〜 ある昔話の寓話 〜
*これはフィクションです。特定の人物、あるいは団体を指すものではありません。

 幸か不幸か沼野岸彦氏は痴呆症を患いある時期から立体音響誌に登場しなくなり「円盤演奏家」なる言葉を発信する後継者もいなかったらしく尻すぼみになったようです。誠に商売の為とは言え次から次へと新たなコンセプトを打ち出し大衆をつなぎとめていかなくてはならないオーディオ評論家も大変な仕事だと同情したくもなります。
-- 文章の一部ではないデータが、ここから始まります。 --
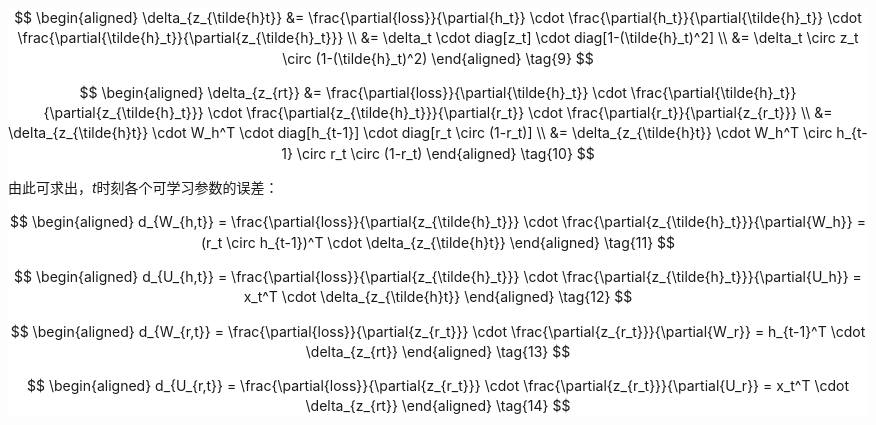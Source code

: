 $$
\begin{aligned}
    \delta_{z_{\tilde{h}t}} &= \frac{\partial{loss}}{\partial{h_t}} \cdot \frac{\partial{h_t}}{\partial{\tilde{h}_t}} \cdot \frac{\partial{\tilde{h}_t}}{\partial{z_{\tilde{h}_t}}} \\
    &= \delta_t \cdot diag[z_t] \cdot diag[1-(\tilde{h}_t)^2] \\
    &= \delta_t \circ z_t \circ (1-(\tilde{h}_t)^2)
\end{aligned}
\tag{9}
$$

$$
\begin{aligned}
    \delta_{z_{rt}} &= \frac{\partial{loss}}{\partial{\tilde{h}_t}} \cdot \frac{\partial{\tilde{h}_t}}{\partial{z_{\tilde{h}_t}}} \cdot \frac{\partial{z_{\tilde{h}_t}}}{\partial{r_t}} \cdot \frac{\partial{r_t}}{\partial{z_{r_t}}} \\
    &= \delta_{z_{\tilde{h}t}} \cdot W_h^T \cdot diag[h_{t-1}] \cdot diag[r_t \circ (1-r_t)] \\
    &= \delta_{z_{\tilde{h}t}} \cdot W_h^T \circ h_{t-1} \circ r_t \circ (1-r_t)
\end{aligned}
\tag{10}
$$

由此可求出，$t$时刻各个可学习参数的误差：

$$
\begin{aligned}
    d_{W_{h,t}} = \frac{\partial{loss}}{\partial{z_{\tilde{h}_t}}} \cdot \frac{\partial{z_{\tilde{h}_t}}}{\partial{W_h}} = (r_t \circ h_{t-1})^T \cdot \delta_{z_{\tilde{h}t}}
\end{aligned}
\tag{11}
$$

$$
\begin{aligned}
    d_{U_{h,t}} = \frac{\partial{loss}}{\partial{z_{\tilde{h}_t}}} \cdot \frac{\partial{z_{\tilde{h}_t}}}{\partial{U_h}} = x_t^T \cdot \delta_{z_{\tilde{h}t}}
\end{aligned}
\tag{12}
$$

$$
\begin{aligned}
    d_{W_{r,t}} = \frac{\partial{loss}}{\partial{z_{r_t}}} \cdot \frac{\partial{z_{r_t}}}{\partial{W_r}} = h_{t-1}^T \cdot \delta_{z_{rt}}
\end{aligned}
\tag{13}
$$

$$
\begin{aligned}
    d_{U_{r,t}} = \frac{\partial{loss}}{\partial{z_{r_t}}} \cdot \frac{\partial{z_{r_t}}}{\partial{U_r}} = x_t^T \cdot \delta_{z_{rt}}
\end{aligned}
\tag{14}
$$
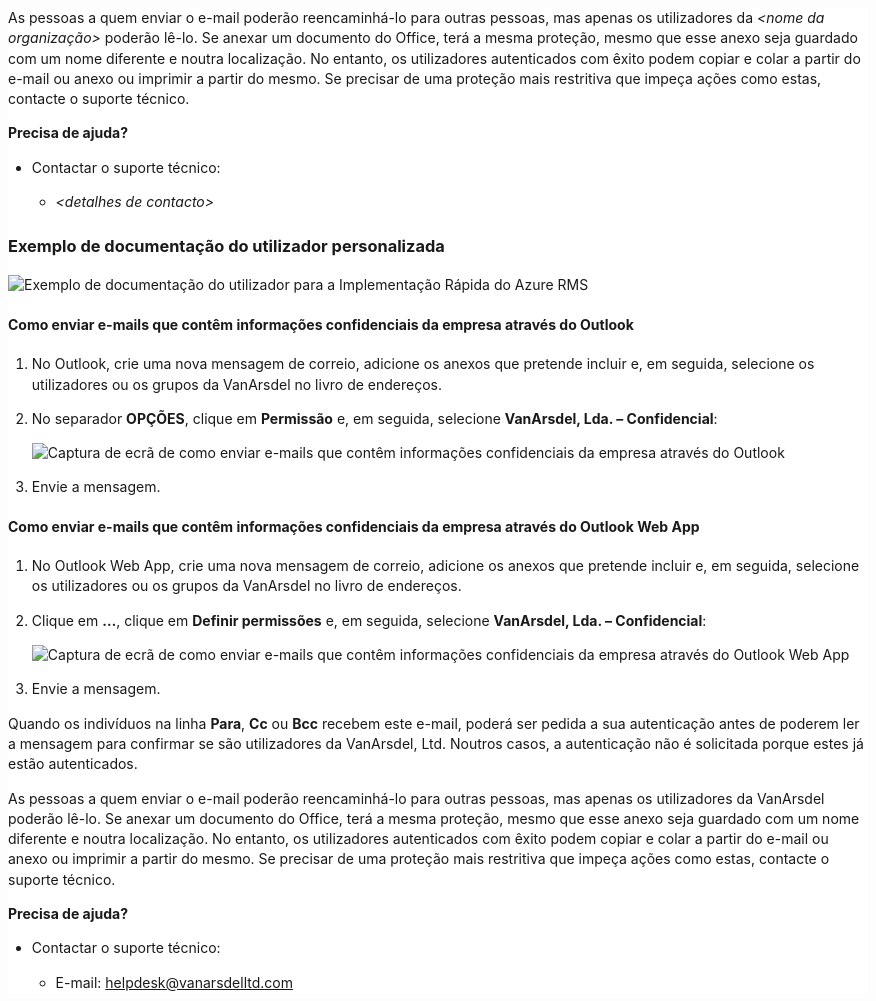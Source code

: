 As pessoas a quem enviar o e-mail poderão reencaminhá-lo para outras pessoas, mas apenas os utilizadores da *&lt;nome da organização&gt;* poderão lê-lo. Se anexar um documento do Office, terá a mesma proteção, mesmo que esse anexo seja guardado com um nome diferente e noutra localização. No entanto, os utilizadores autenticados com êxito podem copiar e colar a partir do e-mail ou anexo ou imprimir a partir do mesmo. Se precisar de uma proteção mais restritiva que impeça ações como estas, contacte o suporte técnico.

**Precisa de ajuda?**

-   Contactar o suporte técnico:

    -   *&lt;detalhes de contacto&gt;*

### Exemplo de documentação do utilizador personalizada
![Exemplo de documentação do utilizador para a Implementação Rápida do Azure RMS](../media/AzRMS_ExampleBanner.png)

#### Como enviar e-mails que contêm informações confidenciais da empresa através do Outlook

1.  No Outlook, crie uma nova mensagem de correio, adicione os anexos que pretende incluir e, em seguida, selecione os utilizadores ou os grupos da VanArsdel no livro de endereços.

2.  No separador **OPÇÕES**, clique em **Permissão** e, em seguida, selecione **VanArsdel, Lda. – Confidencial**:

    ![Captura de ecrã de como enviar e-mails que contêm informações confidenciais da empresa através do Outlook](../media/AzRMS_OutlookTemplate.PNG)

3.  Envie a mensagem.

#### Como enviar e-mails que contêm informações confidenciais da empresa através do Outlook Web App

1.  No Outlook Web App, crie uma nova mensagem de correio, adicione os anexos que pretende incluir e, em seguida, selecione os utilizadores ou os grupos da VanArsdel no livro de endereços.

2.  Clique em **…**, clique em **Definir permissões** e, em seguida, selecione **VanArsdel, Lda. – Confidencial**:

    ![Captura de ecrã de como enviar e-mails que contêm informações confidenciais da empresa através do Outlook Web App](../media/AzRMS_OWATemplate.png)

3.  Envie a mensagem.

Quando os indivíduos na linha **Para**, **Cc** ou **Bcc** recebem este e-mail, poderá ser pedida a sua autenticação antes de poderem ler a mensagem para confirmar se são utilizadores da VanArsdel, Ltd. Noutros casos, a autenticação não é solicitada porque estes já estão autenticados.

As pessoas a quem enviar o e-mail poderão reencaminhá-lo para outras pessoas, mas apenas os utilizadores da VanArsdel poderão lê-lo. Se anexar um documento do Office, terá a mesma proteção, mesmo que esse anexo seja guardado com um nome diferente e noutra localização. No entanto, os utilizadores autenticados com êxito podem copiar e colar a partir do e-mail ou anexo ou imprimir a partir do mesmo. Se precisar de uma proteção mais restritiva que impeça ações como estas, contacte o suporte técnico.

**Precisa de ajuda?**

-   Contactar o suporte técnico:

    -   E-mail: helpdesk@vanarsdelltd.com






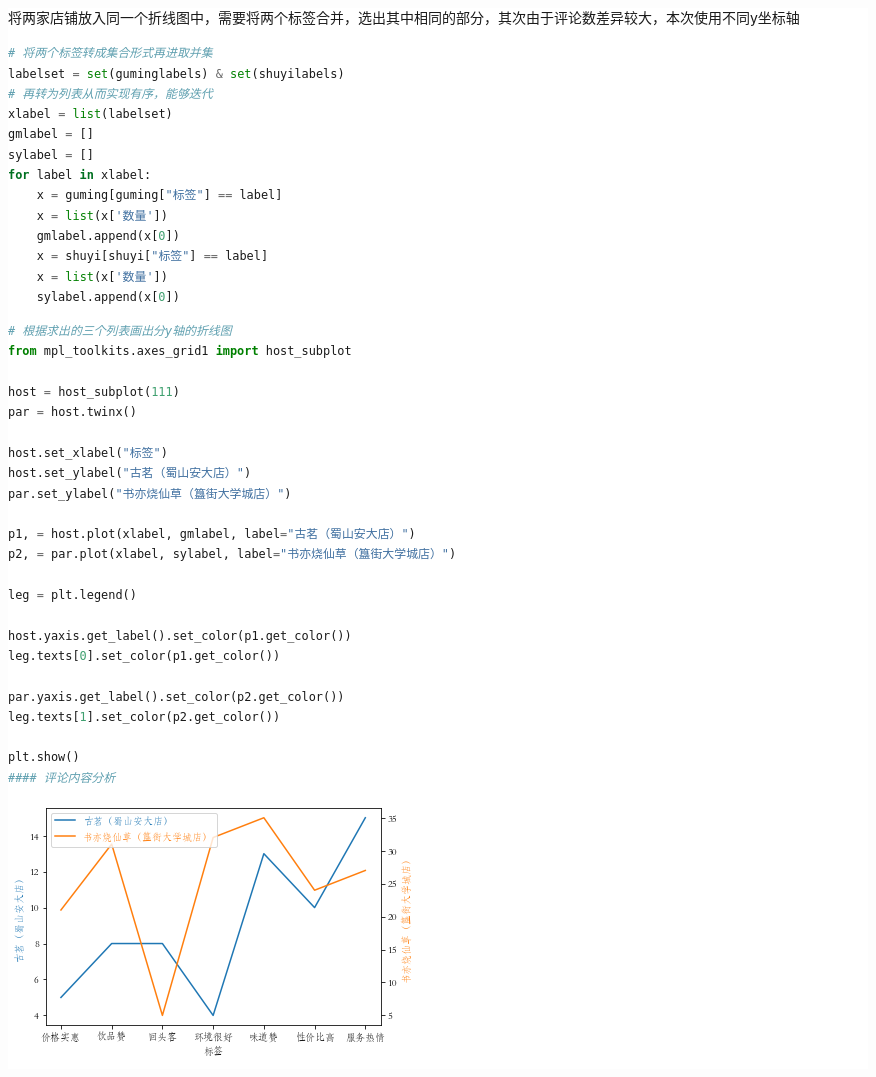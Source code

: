 将两家店铺放入同一个折线图中，需要将两个标签合并，选出其中相同的部分，其次由于评论数差异较大，本次使用不同y坐标轴

```python
# 将两个标签转成集合形式再进取并集
labelset = set(guminglabels) & set(shuyilabels)
# 再转为列表从而实现有序，能够迭代
xlabel = list(labelset)
gmlabel = []
sylabel = []
for label in xlabel:
    x = guming[guming["标签"] == label]
    x = list(x['数量'])
    gmlabel.append(x[0])
    x = shuyi[shuyi["标签"] == label]
    x = list(x['数量'])
    sylabel.append(x[0])
```

```python
# 根据求出的三个列表画出分y轴的折线图
from mpl_toolkits.axes_grid1 import host_subplot

host = host_subplot(111)
par = host.twinx()

host.set_xlabel("标签")
host.set_ylabel("古茗（蜀山安大店）")
par.set_ylabel("书亦烧仙草（簋街大学城店）")

p1, = host.plot(xlabel, gmlabel, label="古茗（蜀山安大店）")
p2, = par.plot(xlabel, sylabel, label="书亦烧仙草（簋街大学城店）")

leg = plt.legend()

host.yaxis.get_label().set_color(p1.get_color())
leg.texts[0].set_color(p1.get_color())

par.yaxis.get_label().set_color(p2.get_color())
leg.texts[1].set_color(p2.get_color())

plt.show()
#### 评论内容分析
```


![png](assets\output_8_0.png)
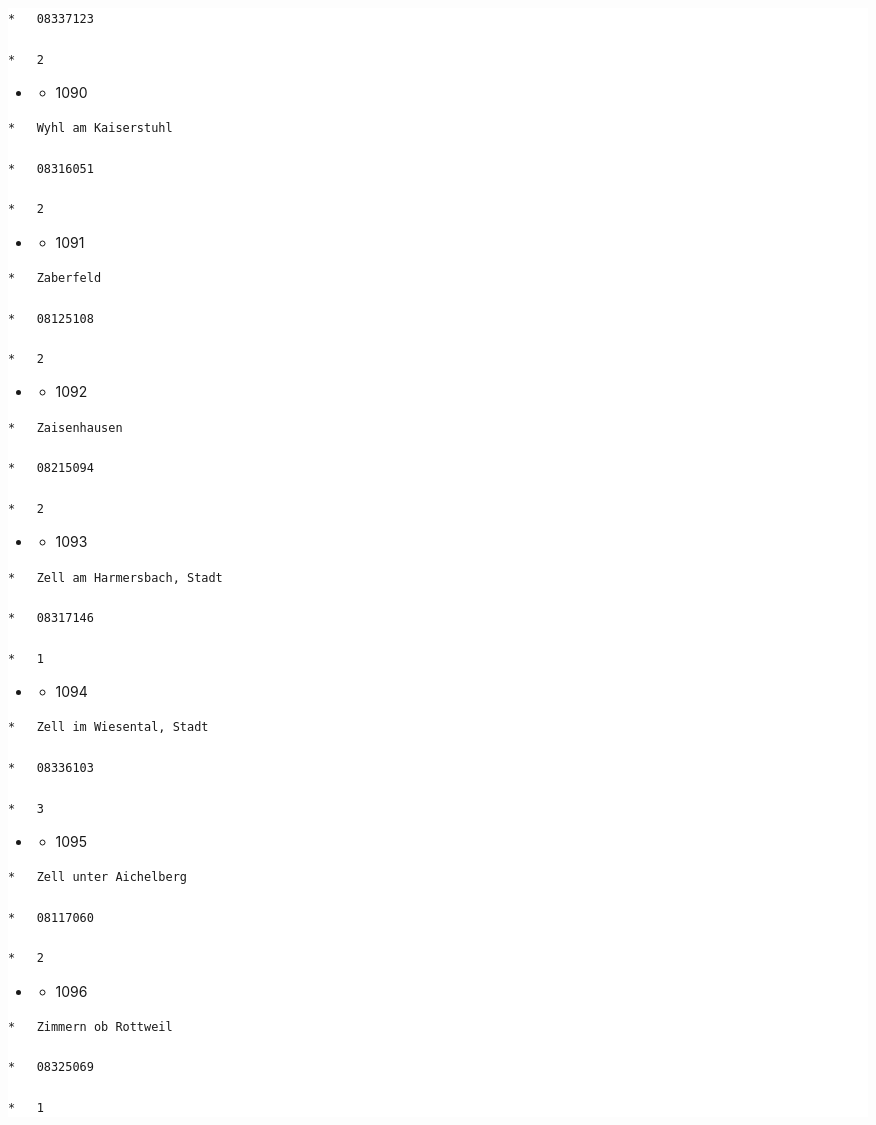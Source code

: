     *   08337123

    *   2


*    *   1090

    *   Wyhl am Kaiserstuhl

    *   08316051

    *   2


*    *   1091

    *   Zaberfeld

    *   08125108

    *   2


*    *   1092

    *   Zaisenhausen

    *   08215094

    *   2


*    *   1093

    *   Zell am Harmersbach, Stadt

    *   08317146

    *   1


*    *   1094

    *   Zell im Wiesental, Stadt

    *   08336103

    *   3


*    *   1095

    *   Zell unter Aichelberg

    *   08117060

    *   2


*    *   1096

    *   Zimmern ob Rottweil

    *   08325069

    *   1

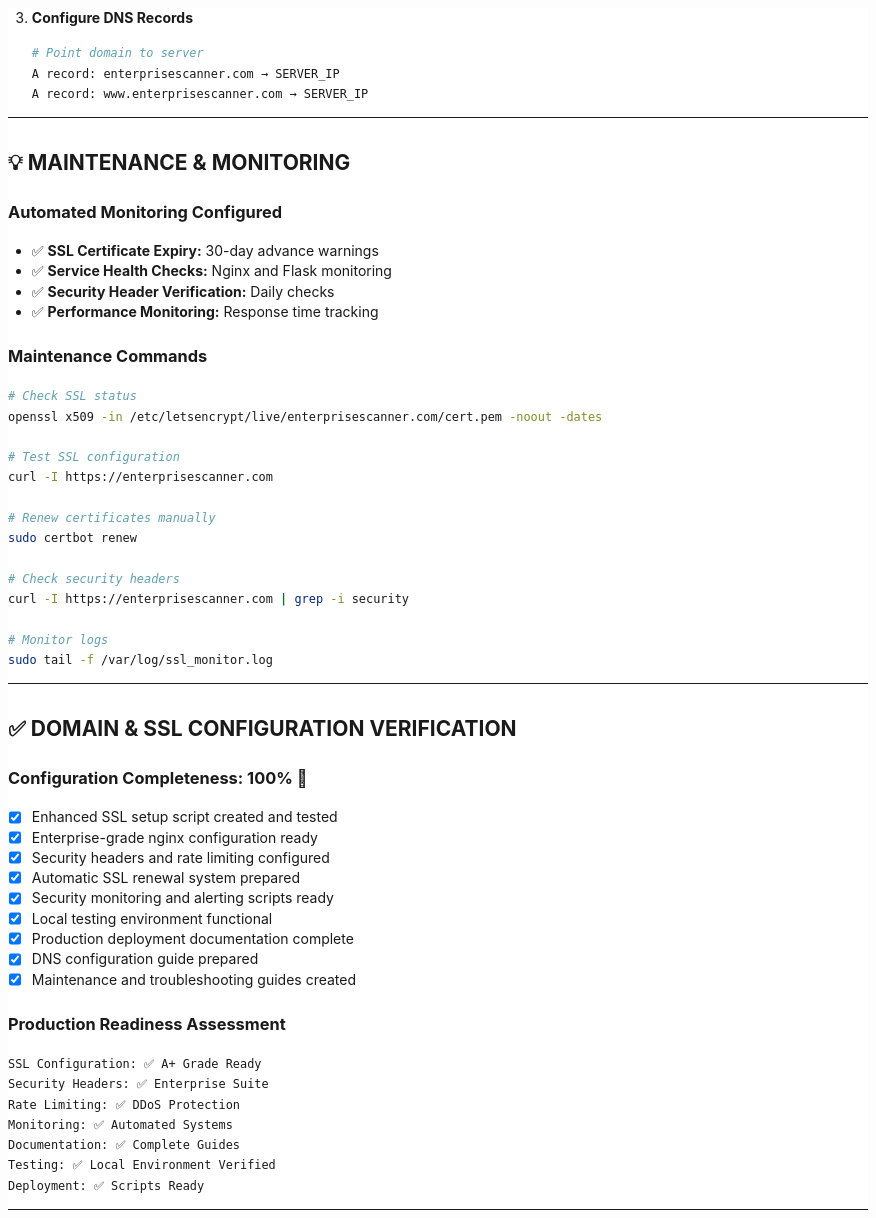 3. **Configure DNS Records**
   ```bash
   # Point domain to server
   A record: enterprisescanner.com → SERVER_IP
   A record: www.enterprisescanner.com → SERVER_IP
   ```

---

## 💡 **MAINTENANCE & MONITORING**

### **Automated Monitoring Configured**
- ✅ **SSL Certificate Expiry:** 30-day advance warnings
- ✅ **Service Health Checks:** Nginx and Flask monitoring
- ✅ **Security Header Verification:** Daily checks
- ✅ **Performance Monitoring:** Response time tracking

### **Maintenance Commands**
```bash
# Check SSL status
openssl x509 -in /etc/letsencrypt/live/enterprisescanner.com/cert.pem -noout -dates

# Test SSL configuration
curl -I https://enterprisescanner.com

# Renew certificates manually
sudo certbot renew

# Check security headers
curl -I https://enterprisescanner.com | grep -i security

# Monitor logs
sudo tail -f /var/log/ssl_monitor.log
```

---

## ✅ **DOMAIN & SSL CONFIGURATION VERIFICATION**

### **Configuration Completeness: 100%** 🎯
- [x] Enhanced SSL setup script created and tested
- [x] Enterprise-grade nginx configuration ready
- [x] Security headers and rate limiting configured
- [x] Automatic SSL renewal system prepared
- [x] Security monitoring and alerting scripts ready
- [x] Local testing environment functional
- [x] Production deployment documentation complete
- [x] DNS configuration guide prepared
- [x] Maintenance and troubleshooting guides created

### **Production Readiness Assessment**
```
SSL Configuration: ✅ A+ Grade Ready
Security Headers: ✅ Enterprise Suite
Rate Limiting: ✅ DDoS Protection
Monitoring: ✅ Automated Systems
Documentation: ✅ Complete Guides
Testing: ✅ Local Environment Verified
Deployment: ✅ Scripts Ready
```

---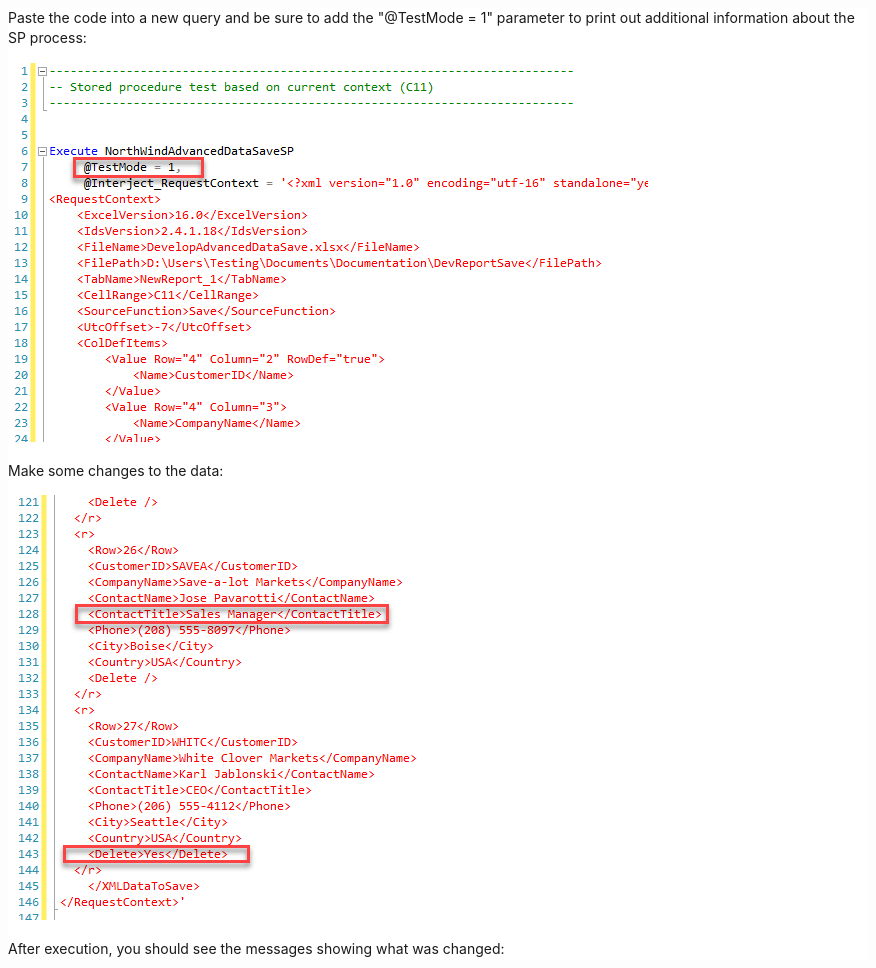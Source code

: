 Paste the code into a new query and be sure to add the "@TestMode = 1" parameter to print out additional information about the SP process:

![](/images/L-Dev-AdvancedDataSave/PasteTestCode.png)
<br>

Make some changes to the data:

![](/images/L-Dev-AdvancedDataSave/ExecuteTestCode.png)
<br>

After execution, you should see the messages showing what was changed:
 そんな努力も彼ら達自身が際限なく連発した「似非」文学のせいで台無しになって今日に至っているのは既にお分かりの事とお喜び申し上げます。いわゆる、自業自得と言うやつです。 最近復活したアナログレコード再生の為のトーンアームが1本100万円などというおよそ現実から著しく離れた世界はもはや言うべき言葉もありません。 ロールスロイスがすごいのは、遥か下の大衆車が一般の庶民でも買えるから、その上に燦然と輝くロールスロイスが憧れとなるのです。 一般庶民が自動車を買えなければロールスロイスはまるで別世界の空飛ぶ円盤と同じであり誰も感心さえ持たないに決まっています。 一般の庶民を無視したオーディオ業界の高額商品はもはや狭い世界にしか通用しない代物です。 オーディオ業界が先細りするのは当たり前です。
 最も悲しいのは演奏家や芸術家、文学作家とは違い書き散らかした文章が淡雪のごとくに消えてゆき誰も顧みなくなるほどオーディオ評論家が残したものが薄っぺらい物だったと言う事です。 作家先生が残したものは本業の剣豪作品にしろ、某文学賞受賞作品にしろ、オーディオ評論文にしろ、今、読んでくれる人などいないでしょう。 オーディオ評論などやらずにもっと自分の作品を追い求めていれば良かったのにとご同情申し上げます。
そんなオーディオ評論をいまだに読む人が確かに少数おります。 過日の思い出、青春時代を懐かしく思う一部の年寄達でありますが彼らたちはまったく別で勘定には入っておりません。